Problem statement – Look through the material beneath and copy each line with the word "nitration".

Supplied material –
*** Block opens ***

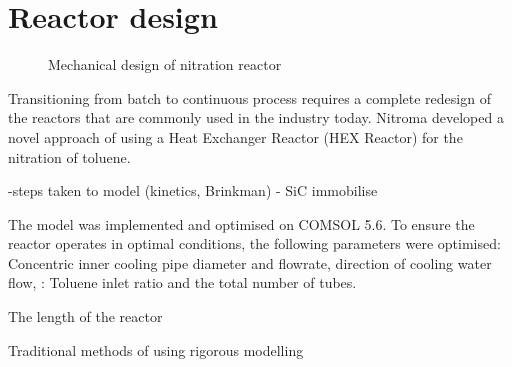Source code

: \section*{Reactor design}
\begin{figure}[h]
    \centering
    \caption{Mechanical design of nitration reactor}
    \label{fig:comsol-S4-CW-X-T}
\end{figure}

Transitioning from batch to continuous process requires a complete redesign of the reactors that are commonly used in the industry today. Nitroma developed a novel approach of using a Heat Exchanger Reactor (HEX Reactor) for the nitration of toluene.

-steps taken to model (kinetics, Brinkman) 
- SiC immobilise

The model was implemented and optimised on COMSOL 5.6. To ensure the reactor operates in optimal conditions, the following parameters were optimised: Concentric inner cooling pipe diameter and flowrate, direction of cooling water flow,  : Toluene inlet ratio and the total number of tubes.

The length of the reactor

Traditional methods of using 
rigorous modelling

*** Block closes ***

Answer box –
    \caption{Mechanical design of nitration reactor}
Transitioning from batch to continuous process requires a complete redesign of the reactors that are commonly used in the industry today. Nitroma developed a novel approach of using a Heat Exchanger Reactor (HEX Reactor) for the nitration of toluene.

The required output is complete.